TASK DETAILS: Among the entries below, how many lines hold "people"? Reply with the number only.

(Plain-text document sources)
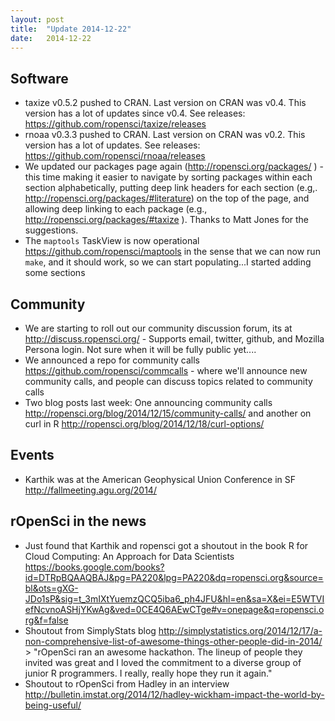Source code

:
 ```yaml
---
layout: post
title:  "Update 2014-12-22"
date:   2014-12-22
---
```


## Software

* taxize v0.5.2 pushed to CRAN. Last version on CRAN was v0.4. This version has a lot of updates since v0.4. See releases: https://github.com/ropensci/taxize/releases
* rnoaa v0.3.3 pushed to CRAN. Last version on CRAN was v0.2. This version has a lot of updates. See releases: https://github.com/ropensci/rnoaa/releases
* We updated our packages page again (http://ropensci.org/packages/ ) -this time making it easier to navigate by sorting packages within each section alphabetically, putting deep link headers for each section (e.g,. http://ropensci.org/packages/#literature) on the top of the page, and allowing deep linking to each package (e.g., http://ropensci.org/packages/#taxize ). Thanks to Matt Jones for the suggestions. 
* The `maptools` TaskView is now operational https://github.com/ropensci/maptools in the sense that we can now run `make`, and it should work, so we can start populating...I started adding some sections

## Community

* We are starting to roll out our community discussion forum, its at http://discuss.ropensci.org/ - Supports email, twitter, github, and Mozilla Persona login. Not sure when it will be fully public yet....
* We announced a repo for community calls https://github.com/ropensci/commcalls - where we'll announce new community calls, and people can discuss topics related to community calls
* Two blog posts last week: One announcing community calls http://ropensci.org/blog/2014/12/15/community-calls/ and another on curl in R http://ropensci.org/blog/2014/12/18/curl-options/

## Events

* Karthik was at the American Geophysical Union Conference in SF http://fallmeeting.agu.org/2014/

## rOpenSci in the news

* Just found that Karthik and ropensci got a shoutout in the book R for Cloud Computing: An Approach for Data Scientists https://books.google.com/books?id=DTRpBQAAQBAJ&pg=PA220&lpg=PA220&dq=ropensci.org&source=bl&ots=gXG-JDo1sP&sig=t_3mIXtYuemzQCQ5iba6_ph4JFU&hl=en&sa=X&ei=E5WTVIefNcvnoASHjYKwAg&ved=0CE4Q6AEwCTge#v=onepage&q=ropensci.org&f=false
* Shoutout from SimplyStats blog http://simplystatistics.org/2014/12/17/a-non-comprehensive-list-of-awesome-things-other-people-did-in-2014/  > "rOpenSci ran an awesome hackathon. The lineup of people they invited was great and I loved the commitment to a diverse group of junior R programmers. I really, really hope they run it again."
* Shoutout to rOpenSci from Hadley in an interview http://bulletin.imstat.org/2014/12/hadley-wickham-impact-the-world-by-being-useful/
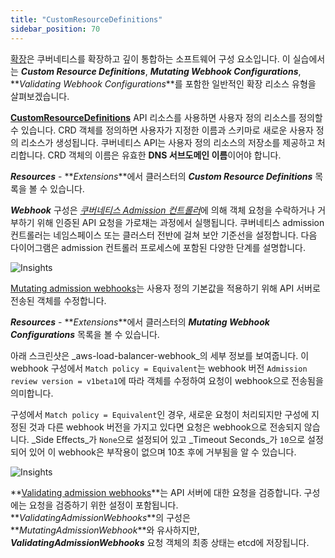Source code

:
 ```yaml
---
title: "CustomResourceDefinitions"
sidebar_position: 70
---
```


[확장](https://kubernetes.io/docs/concepts/extend-kubernetes/)은 쿠버네티스를 확장하고 깊이 통합하는 소프트웨어 구성 요소입니다. 이 실습에서는 **_Custom Resource Definitions_**, **_Mutating Webhook Configurations_**, **_Validating Webhook Configurations_**를 포함한 일반적인 확장 리소스 유형을 살펴보겠습니다.

**[CustomResourceDefinitions](https://kubernetes.io/docs/concepts/extend-kubernetes/api-extension/custom-resources/#customresourcedefinitions)** API 리소스를 사용하면 사용자 정의 리소스를 정의할 수 있습니다. CRD 객체를 정의하면 사용자가 지정한 이름과 스키마로 새로운 사용자 정의 리소스가 생성됩니다. 쿠버네티스 API는 사용자 정의 리소스의 저장소를 제공하고 처리합니다. CRD 객체의 이름은 유효한 **DNS 서브도메인 이름**이어야 합니다.

**_Resources_** - **_Extensions_**에서 클러스터의 **_Custom Resource Definitions_** 목록을 볼 수 있습니다.

**_Webhook_** 구성은 [_쿠버네티스 Admission 컨트롤러_](https://kubernetes.io/blog/2019/03/21/a-guide-to-kubernetes-admission-controllers/)에 의해 객체 요청을 수락하거나 거부하기 위해 인증된 API 요청을 가로채는 과정에서 실행됩니다. 쿠버네티스 admission 컨트롤러는 네임스페이스 또는 클러스터 전반에 걸쳐 보안 기준선을 설정합니다. 다음 다이어그램은 admission 컨트롤러 프로세스에 포함된 다양한 단계를 설명합니다.

![Insights](/img/resource-view/ext-admincontroller.png)

[Mutating admission webhooks](https://kubernetes.io/docs/reference/access-authn-authz/admission-controllers/#mutatingadmissionwebhook)는 사용자 정의 기본값을 적용하기 위해 API 서버로 전송된 객체를 수정합니다.

**_Resources_** - **_Extensions_**에서 클러스터의 **_Mutating Webhook Configurations_** 목록을 볼 수 있습니다.

아래 스크린샷은 _aws-load-balancer-webhook_의 세부 정보를 보여줍니다. 이 webhook 구성에서 `Match policy = Equivalent`는 webhook 버전 `Admission review version = v1beta1`에 따라 객체를 수정하여 요청이 webhook으로 전송됨을 의미합니다.

구성에서 `Match policy = Equivalent`인 경우, 새로운 요청이 처리되지만 구성에 지정된 것과 다른 webhook 버전을 가지고 있다면 요청은 webhook으로 전송되지 않습니다. _Side Effects_가 `None`으로 설정되어 있고 _Timeout Seconds_가 `10`으로 설정되어 있어 이 webhook은 부작용이 없으며 10초 후에 거부됨을 알 수 있습니다.

![Insights](/img/resource-view/ext-mutatingwebhook-detail.jpg)

**[Validating admission webhooks](https://kubernetes.io/docs/reference/access-authn-authz/admission-controllers/#validatingadmissionwebhook)**는 API 서버에 대한 요청을 검증합니다. 구성에는 요청을 검증하기 위한 설정이 포함됩니다. **_ValidatingAdmissionWebhooks_**의 구성은 **_MutatingAdmissionWebhook_**와 유사하지만, **_ValidatingAdmissionWebhooks_** 요청 객체의 최종 상태는 etcd에 저장됩니다.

EXERCISE RESULT: 2